EXERCISE DETAILS
An exact transcript of the records is what this task asks for.

(Collected data entries)
_ _ _ _ _

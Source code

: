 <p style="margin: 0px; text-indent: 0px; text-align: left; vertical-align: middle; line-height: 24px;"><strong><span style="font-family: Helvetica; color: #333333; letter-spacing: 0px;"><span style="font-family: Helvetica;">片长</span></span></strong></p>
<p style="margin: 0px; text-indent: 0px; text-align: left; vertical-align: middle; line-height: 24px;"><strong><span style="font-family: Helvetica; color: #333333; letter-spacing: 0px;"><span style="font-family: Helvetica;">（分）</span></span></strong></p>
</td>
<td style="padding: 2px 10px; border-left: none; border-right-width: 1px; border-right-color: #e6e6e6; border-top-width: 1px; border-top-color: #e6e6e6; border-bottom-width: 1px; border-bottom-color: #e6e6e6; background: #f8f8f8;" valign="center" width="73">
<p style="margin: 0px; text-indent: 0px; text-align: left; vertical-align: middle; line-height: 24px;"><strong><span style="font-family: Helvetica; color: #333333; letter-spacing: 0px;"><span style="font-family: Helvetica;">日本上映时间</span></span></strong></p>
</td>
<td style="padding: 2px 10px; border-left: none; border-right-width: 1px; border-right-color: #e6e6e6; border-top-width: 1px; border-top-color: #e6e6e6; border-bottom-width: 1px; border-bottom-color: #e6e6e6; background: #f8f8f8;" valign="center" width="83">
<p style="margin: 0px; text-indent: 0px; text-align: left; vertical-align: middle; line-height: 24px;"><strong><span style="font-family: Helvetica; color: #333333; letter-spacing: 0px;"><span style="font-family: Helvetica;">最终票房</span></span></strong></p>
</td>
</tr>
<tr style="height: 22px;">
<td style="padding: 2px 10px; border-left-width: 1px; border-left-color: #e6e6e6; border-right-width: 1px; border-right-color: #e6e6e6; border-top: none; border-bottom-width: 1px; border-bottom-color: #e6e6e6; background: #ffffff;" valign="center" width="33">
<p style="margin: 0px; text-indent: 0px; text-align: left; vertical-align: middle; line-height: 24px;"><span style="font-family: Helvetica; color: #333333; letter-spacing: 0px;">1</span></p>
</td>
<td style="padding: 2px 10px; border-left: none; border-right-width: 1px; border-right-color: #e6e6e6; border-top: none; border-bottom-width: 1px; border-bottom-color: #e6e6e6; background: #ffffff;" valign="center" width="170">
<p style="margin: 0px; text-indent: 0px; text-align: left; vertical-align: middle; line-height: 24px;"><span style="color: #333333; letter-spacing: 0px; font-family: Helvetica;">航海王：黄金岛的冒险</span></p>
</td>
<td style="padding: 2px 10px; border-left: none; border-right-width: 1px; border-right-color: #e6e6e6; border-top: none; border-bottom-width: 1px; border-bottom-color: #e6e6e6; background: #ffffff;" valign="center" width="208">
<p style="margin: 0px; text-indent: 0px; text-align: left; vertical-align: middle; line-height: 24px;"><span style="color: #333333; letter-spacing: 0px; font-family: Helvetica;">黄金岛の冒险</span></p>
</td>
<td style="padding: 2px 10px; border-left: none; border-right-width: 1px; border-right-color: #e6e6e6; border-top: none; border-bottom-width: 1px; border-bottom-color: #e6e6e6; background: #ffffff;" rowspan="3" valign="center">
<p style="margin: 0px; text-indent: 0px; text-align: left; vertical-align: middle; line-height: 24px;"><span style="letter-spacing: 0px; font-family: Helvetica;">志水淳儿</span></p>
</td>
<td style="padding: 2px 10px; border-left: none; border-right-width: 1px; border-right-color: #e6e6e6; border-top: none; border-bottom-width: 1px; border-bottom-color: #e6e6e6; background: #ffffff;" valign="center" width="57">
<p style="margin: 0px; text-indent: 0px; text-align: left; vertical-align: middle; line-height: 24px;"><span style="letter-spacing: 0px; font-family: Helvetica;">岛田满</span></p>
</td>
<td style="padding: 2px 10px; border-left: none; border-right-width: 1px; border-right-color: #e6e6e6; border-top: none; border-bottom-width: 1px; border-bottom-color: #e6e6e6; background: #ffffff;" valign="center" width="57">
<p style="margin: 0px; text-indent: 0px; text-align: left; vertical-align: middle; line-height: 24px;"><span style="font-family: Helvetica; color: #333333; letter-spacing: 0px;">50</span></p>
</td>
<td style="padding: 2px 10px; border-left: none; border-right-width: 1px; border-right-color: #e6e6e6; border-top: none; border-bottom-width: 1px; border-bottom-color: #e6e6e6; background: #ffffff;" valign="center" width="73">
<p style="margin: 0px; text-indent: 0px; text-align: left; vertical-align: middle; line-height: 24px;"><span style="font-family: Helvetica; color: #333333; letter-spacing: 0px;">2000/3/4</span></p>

_ _ _ _ _

EXERCISE SOLUTION
Source code

: <p style="margin: 0px; text-indent: 0px; text-align: left; vertical-align: middle; line-height: 24px;"><strong><span style="font-family: Helvetica; color: #333333; letter-spacing: 0px;"><span style="font-family: Helvetica;">片长</span></span></strong></p>
<p style="margin: 0px; text-indent: 0px; text-align: left; vertical-align: middle; line-height: 24px;"><strong><span style="font-family: Helvetica; color: #333333; letter-spacing: 0px;"><span style="font-family: Helvetica;">（分）</span></span></strong></p>
</td>
<td style="padding: 2px 10px; border-left: none; border-right-width: 1px; border-right-color: #e6e6e6; border-top-width: 1px; border-top-color: #e6e6e6; border-bottom-width: 1px; border-bottom-color: #e6e6e6; background: #f8f8f8;" valign="center" width="73">
<p style="margin: 0px; text-indent: 0px; text-align: left; vertical-align: middle; line-height: 24px;"><strong><span style="font-family: Helvetica; color: #333333; letter-spacing: 0px;"><span style="font-family: Helvetica;">日本上映时间</span></span></strong></p>
</td>
<td style="padding: 2px 10px; border-left: none; border-right-width: 1px; border-right-color: #e6e6e6; border-top-width: 1px; border-top-color: #e6e6e6; border-bottom-width: 1px; border-bottom-color: #e6e6e6; background: #f8f8f8;" valign="center" width="83">
<p style="margin: 0px; text-indent: 0px; text-align: left; vertical-align: middle; line-height: 24px;"><strong><span style="font-family: Helvetica; color: #333333; letter-spacing: 0px;"><span style="font-family: Helvetica;">最终票房</span></span></strong></p>
</td>
</tr>
<tr style="height: 22px;">
<td style="padding: 2px 10px; border-left-width: 1px; border-left-color: #e6e6e6; border-right-width: 1px; border-right-color: #e6e6e6; border-top: none; border-bottom-width: 1px; border-bottom-color: #e6e6e6; background: #ffffff;" valign="center" width="33">
<p style="margin: 0px; text-indent: 0px; text-align: left; vertical-align: middle; line-height: 24px;"><span style="font-family: Helvetica; color: #333333; letter-spacing: 0px;">1</span></p>
</td>
<td style="padding: 2px 10px; border-left: none; border-right-width: 1px; border-right-color: #e6e6e6; border-top: none; border-bottom-width: 1px; border-bottom-color: #e6e6e6; background: #ffffff;" valign="center" width="170">
<p style="margin: 0px; text-indent: 0px; text-align: left; vertical-align: middle; line-height: 24px;"><span style="color: #333333; letter-spacing: 0px; font-family: Helvetica;">航海王：黄金岛的冒险</span></p>
</td>
<td style="padding: 2px 10px; border-left: none; border-right-width: 1px; border-right-color: #e6e6e6; border-top: none; border-bottom-width: 1px; border-bottom-color: #e6e6e6; background: #ffffff;" valign="center" width="208">
<p style="margin: 0px; text-indent: 0px; text-align: left; vertical-align: middle; line-height: 24px;"><span style="color: #333333; letter-spacing: 0px; font-family: Helvetica;">黄金岛の冒险</span></p>
</td>
<td style="padding: 2px 10px; border-left: none; border-right-width: 1px; border-right-color: #e6e6e6; border-top: none; border-bottom-width: 1px; border-bottom-color: #e6e6e6; background: #ffffff;" rowspan="3" valign="center">
<p style="margin: 0px; text-indent: 0px; text-align: left; vertical-align: middle; line-height: 24px;"><span style="letter-spacing: 0px; font-family: Helvetica;">志水淳儿</span></p>
</td>
<td style="padding: 2px 10px; border-left: none; border-right-width: 1px; border-right-color: #e6e6e6; border-top: none; border-bottom-width: 1px; border-bottom-color: #e6e6e6; background: #ffffff;" valign="center" width="57">
<p style="margin: 0px; text-indent: 0px; text-align: left; vertical-align: middle; line-height: 24px;"><span style="letter-spacing: 0px; font-family: Helvetica;">岛田满</span></p>
</td>
<td style="padding: 2px 10px; border-left: none; border-right-width: 1px; border-right-color: #e6e6e6; border-top: none; border-bottom-width: 1px; border-bottom-color: #e6e6e6; background: #ffffff;" valign="center" width="57">
<p style="margin: 0px; text-indent: 0px; text-align: left; vertical-align: middle; line-height: 24px;"><span style="font-family: Helvetica; color: #333333; letter-spacing: 0px;">50</span></p>
</td>
<td style="padding: 2px 10px; border-left: none; border-right-width: 1px; border-right-color: #e6e6e6; border-top: none; border-bottom-width: 1px; border-bottom-color: #e6e6e6; background: #ffffff;" valign="center" width="73">
<p style="margin: 0px; text-indent: 0px; text-align: left; vertical-align: middle; line-height: 24px;"><span style="font-family: Helvetica; color: #333333; letter-spacing: 0px;">2000/3/4</span></p>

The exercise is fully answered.